A faithful copy is required: retype the records from their first line through the line with "The field currently", and omit the pictures.

[Start of section]

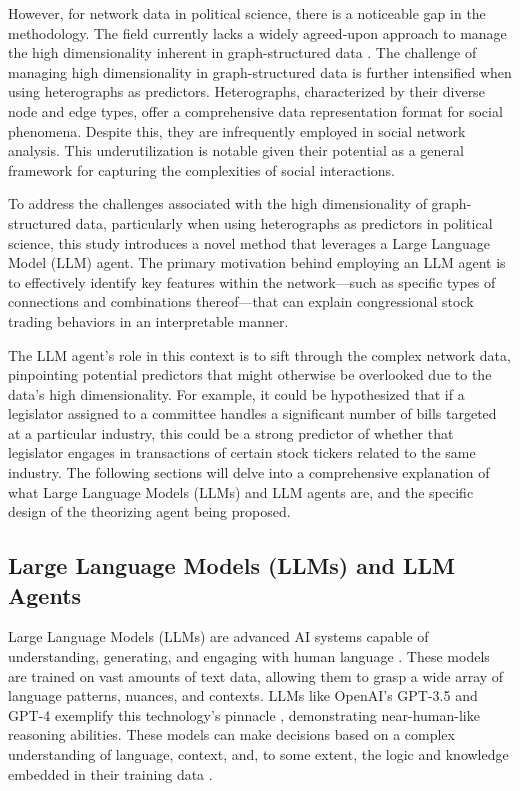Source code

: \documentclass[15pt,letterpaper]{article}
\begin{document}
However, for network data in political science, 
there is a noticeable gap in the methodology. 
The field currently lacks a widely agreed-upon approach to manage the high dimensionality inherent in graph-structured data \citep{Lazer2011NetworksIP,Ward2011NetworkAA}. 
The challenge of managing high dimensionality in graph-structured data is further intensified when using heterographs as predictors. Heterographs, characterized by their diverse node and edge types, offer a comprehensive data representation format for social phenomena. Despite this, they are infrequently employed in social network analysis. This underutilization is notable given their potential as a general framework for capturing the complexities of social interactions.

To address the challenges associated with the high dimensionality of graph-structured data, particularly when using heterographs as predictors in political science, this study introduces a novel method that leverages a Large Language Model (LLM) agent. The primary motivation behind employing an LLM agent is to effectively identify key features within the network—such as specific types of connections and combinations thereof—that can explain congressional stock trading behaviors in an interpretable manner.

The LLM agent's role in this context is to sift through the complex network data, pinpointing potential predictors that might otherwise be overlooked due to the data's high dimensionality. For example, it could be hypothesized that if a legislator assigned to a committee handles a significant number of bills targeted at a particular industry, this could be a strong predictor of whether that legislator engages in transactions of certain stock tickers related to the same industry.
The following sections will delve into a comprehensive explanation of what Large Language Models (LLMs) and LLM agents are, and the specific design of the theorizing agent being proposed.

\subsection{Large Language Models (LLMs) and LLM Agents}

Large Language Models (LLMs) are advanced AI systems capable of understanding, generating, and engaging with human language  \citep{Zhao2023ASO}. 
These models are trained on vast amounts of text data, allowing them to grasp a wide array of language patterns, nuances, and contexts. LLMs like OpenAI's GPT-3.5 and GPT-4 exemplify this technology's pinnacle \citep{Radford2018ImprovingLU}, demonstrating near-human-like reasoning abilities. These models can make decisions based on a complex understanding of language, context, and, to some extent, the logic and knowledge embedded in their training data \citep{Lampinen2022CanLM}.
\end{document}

[End of section]

### Final answer
Source code

: \documentclass[15pt,letterpaper]{article}
\begin{document}
However, for network data in political science, 
there is a noticeable gap in the methodology. 
The field currently lacks a widely agreed-upon approach to manage the high dimensionality inherent in graph-structured data \citep{Lazer2011NetworksIP,Ward2011NetworkAA}. 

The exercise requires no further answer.